We are now accepting applications from fine artists who are interested in flaunting their talent!
Original art is displayed in the lobby and the Salon hallway, and there is plenty of space for large bodies of work. We reserve the space for student artists in March and April and offer it to the community the rest of the year. Mixed media such as oil, watercolor, pastels, pen and ink, sketching, etc. are encouraged, as well as sculpture and photography.
We do not charge artists to exhibit, but we humbly ask that 20% of the proceeds be invested back into our student scholarship and grant programs. The scholarships benefit graduating seniors who will be pursuing an education in the arts.
Art pieces will be juried for content acceptability and 10 artists will be selected to display their work for two consecutive months.
For more information, please contact our business office at
805-489-4196 or firstname.lastname@example.org
Stephen Wolfe- Painter
Stephen Wolfe’s method of painting and creation is described as abstract expression.

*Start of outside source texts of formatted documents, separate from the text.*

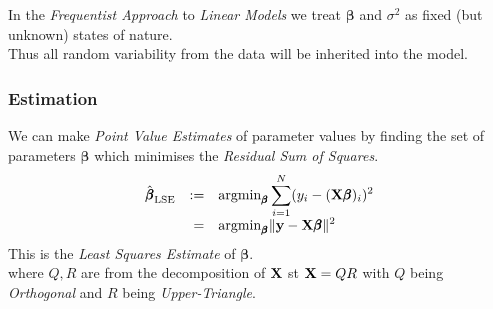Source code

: \documentclass[11pt,a4paper]{article}
\begin{document}
In the \textit{Frequentist Approach} to \textit{Linear Models} we treat $\pmb\beta$ and $\sigma^2$ as fixed (but unknown) states of nature.\\
Thus all random variability from the data will be inherited into the model.\\

\subsubsection{Estimation}

We can make \textit{Point Value Estimates} of parameter values by finding the set of parameters $\pmb\beta$ which minimises the \textit{Residual Sum of Squares}.
\[\begin{array}{rrl}
\hat{\pmb\beta}_\text{LSE}&:=&\displaystyle{\text{argmin}_{\pmb\beta}\sum_{i=1}^N(y_i-(\textbf{X}\pmb\beta)_i)^2}\\
&=&\displaystyle{\text{argmin}_{\pmb\beta}\|\textbf{y}-\textbf{X}\pmb\beta\|^2}
\end{array}\]
\nb This is the \textit{Least Squares Estimate} of $\pmb\beta$.\\

where $Q,R$ are from the decomposition of $\textbf{X}$ st $\textbf{X}=QR$ with $Q$ being \textit{Orthogonal} and $R$ being \textit{Upper-Triangle}.\\
\end{document}
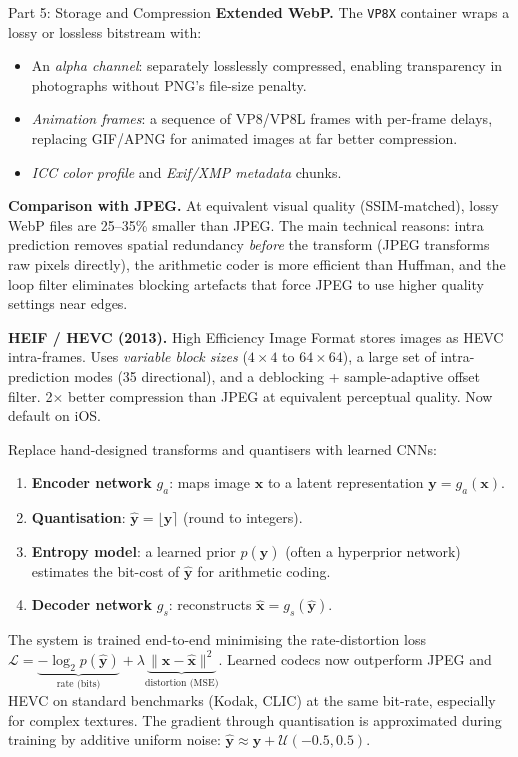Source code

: \documentclass[letterpaper]{article}
\begin{document}
\begin{notes}{Part 5: Storage and Compression}
\textbf{Extended WebP.} The \texttt{VP8X} container wraps a lossy or lossless bitstream with:
\begin{itemize}
    \item An \emph{alpha channel}: separately losslessly compressed, enabling transparency in photographs without PNG's file-size penalty.
    \item \emph{Animation frames}: a sequence of VP8/VP8L frames with per-frame delays, replacing GIF/APNG for animated images at far better compression.
    \item \emph{ICC color profile} and \emph{Exif/XMP metadata} chunks.
\end{itemize}

\textbf{Comparison with JPEG.} At equivalent visual quality (SSIM-matched), lossy WebP files are 25--35\% smaller than JPEG. The main technical reasons: intra prediction removes spatial redundancy \emph{before} the transform (JPEG transforms raw pixels directly), the arithmetic coder is more efficient than Huffman, and the loop filter eliminates blocking artefacts that force JPEG to use higher quality settings near edges.



\textbf{HEIF / HEVC (2013).} High Efficiency Image Format stores images as HEVC intra-frames. Uses \emph{variable block sizes} ($4\times4$ to $64\times64$), a large set of intra-prediction modes (35 directional), and a deblocking + sample-adaptive offset filter. 2$\times$ better compression than JPEG at equivalent perceptual quality. Now default on iOS.


Replace hand-designed transforms and quantisers with learned CNNs:
\begin{enumerate}
    \item \textbf{Encoder network} $g_a$: maps image $\mathbf{x}$ to a latent representation $\mathbf{y} = g_a(\mathbf{x})$.
    \item \textbf{Quantisation}: $\hat{\mathbf{y}} = \lfloor \mathbf{y} \rceil$ (round to integers).
    \item \textbf{Entropy model}: a learned prior $p(\hat{\mathbf{y}})$ (often a hyperprior network) estimates the bit-cost of $\hat{\mathbf{y}}$ for arithmetic coding.
    \item \textbf{Decoder network} $g_s$: reconstructs $\hat{\mathbf{x}} = g_s(\hat{\mathbf{y}})$.
\end{enumerate}
The system is trained end-to-end minimising the rate-distortion loss $\mathcal{L} = \underbrace{-\log_2 p(\hat{\mathbf{y}})}_{\text{rate (bits)}} + \lambda\underbrace{\|\mathbf{x} - \hat{\mathbf{x}}\|^2}_{\text{distortion (MSE)}}$.
Learned codecs now outperform JPEG and HEVC on standard benchmarks (Kodak, CLIC) at the same bit-rate, especially for complex textures. The gradient through quantisation is approximated during training by additive uniform noise: $\hat{\mathbf{y}} \approx \mathbf{y} + \mathcal{U}(-0.5, 0.5)$.


\end{notes}
\end{document}
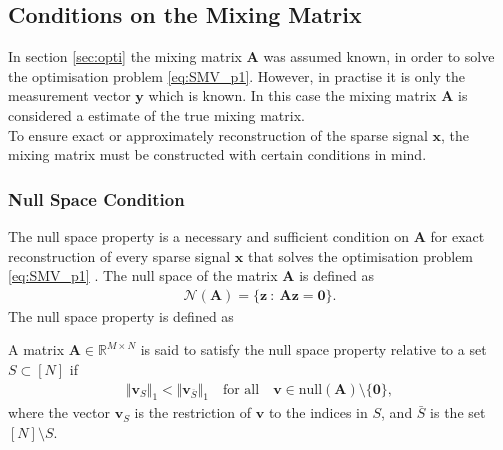 \subsection{Conditions on the Mixing Matrix}\label{sec:dic_conditions}
In section \ref{sec:opti} the mixing matrix $\mathbf{A}$ was assumed known, in order to solve the optimisation problem \eqref{eq:SMV_p1}. 
However, in practise it is only the measurement vector $\mathbf{y}$ which is known. 
In this case the mixing matrix $\mathbf{A}$ is considered a estimate of the true mixing matrix. 
\\
To ensure exact or approximately reconstruction of the sparse signal $\mathbf{x}$, the mixing matrix must be constructed with certain conditions in mind. 

\subsubsection{Null Space Condition}
The null space property is a necessary and sufficient condition on $\mathbf{A}$ for exact reconstruction of every sparse signal $\mathbf{x}$ that solves the optimisation problem \eqref{eq:SMV_p1} \cite[p. 77]{FR}. 
The null space of the matrix $\mathbf{A}$ is defined as
\begin{align*}
\mathcal{N}(\mathbf{A}) = \{ \mathbf{z} \ : \ \mathbf{Az} = \textbf{0} \}.
\end{align*} 
The null space property is defined as
\begin{definition}
A matrix $\mathbf{A} \in \mathbb{R}^{M \times N}$ is said to satisfy the null space property relative to a set $S \subset [N]$ if
\begin{align}
\Vert \mathbf{v}_S \Vert_1 < \Vert \mathbf{v}_{\overline{S}} \Vert_1 \quad \text{for all} \quad \mathbf{v} \in \text{null}(\mathbf{A}) \setminus \lbrace \mathbf{0} \rbrace,
\end{align}
where the vector $\mathbf{v}_S$ is the restriction of $\mathbf{v}$ to the indices in $S$, and $\bar{S}$ is the set $[N] \setminus S$. 
\end{definition}

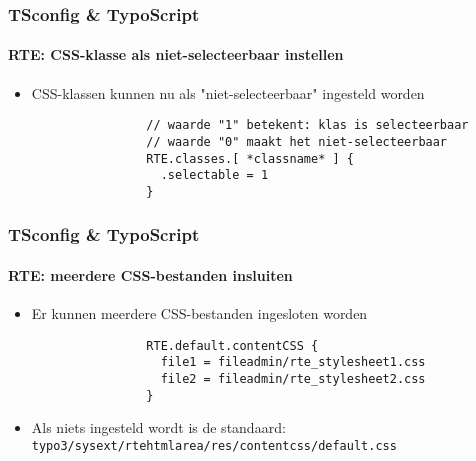 \begin{frame}[fragile]
	\frametitle{TSconfig \& TypoScript}
	\framesubtitle{RTE: CSS-klasse als niet-selecteerbaar instellen}

	\begin{itemize}
		\item CSS-klassen kunnen nu als "niet-selecteerbaar" ingesteld worden

			\begin{lstlisting}
				// waarde "1" betekent: klas is selecteerbaar
				// waarde "0" maakt het niet-selecteerbaar
				RTE.classes.[ *classname* ] {
				  .selectable = 1
				}
			\end{lstlisting}

	\end{itemize}

\end{frame}


\begin{frame}[fragile]
	\frametitle{TSconfig \& TypoScript}
	\framesubtitle{RTE: meerdere CSS-bestanden insluiten}

	\begin{itemize}
		\item Er kunnen meerdere CSS-bestanden ingesloten worden

			\begin{lstlisting}
				RTE.default.contentCSS {
				  file1 = fileadmin/rte_stylesheet1.css
				  file2 = fileadmin/rte_stylesheet2.css
				}
			\end{lstlisting}

		\item Als niets ingesteld wordt is de standaard:\newline
			\texttt{typo3/sysext/rtehtmlarea/res/contentcss/default.css}

	\end{itemize}

\end{frame}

He compares his creative process to being “a child in a playpen, dreaming and enjoying the adventure” with no goal ahead.
Wolfe never sets out to paint an object or idea, he explains that, “A painting’s birth begins when I can set reason aside and feeling predominates”. When Wolfe’s pieces aren’t displayed in a gallery, they hang nameless, inviting the onlooker to name them for themselves. In turn, this encourages Wolfe’s audience to join his creative process.
Wolfe explains, “The hard part for me is not the creation, it is calling a halt to the process”, and that a piece is complete when nothing seems out of place. He will then hang a piece, but not with the intent of it being “finished”. Some pieces will return to the playpen and the creative process will persist without judgement of what a piece was, is, or will become.
Joe Schwartz- Photographer
Born in 1913 to immigrant Romanian and Polish parents in the slums of Brooklyn, New York, Joe Schwartz’s early life experience influenced his art and the subjects he chose to photograph over the years.
Schwartz’s work highlights the duality of one’s perceived social status and their unconscious character and spirit that transcends their superficial circumstances. Schwartz sought to photograph minorities of all kinds whether they were Black, Latino, Filipino, Indigenous, etc. Throughout his time photographing these “ordinary people”, their “unfortune”, and the injustice they experienced, he continued to ask the question, “Why can’t we all get along?” His work has been described to capture the intangible harmony of interracial relationships.
Schwartz’s work has been exhibited around the country and can be seen in places such as the Smithsonian National Museum of African American History.
Though Joe Schwartz passed away in March of 2013, he is survived by his art and his legacy of recognizing ordinary people in extraordinary circumstances.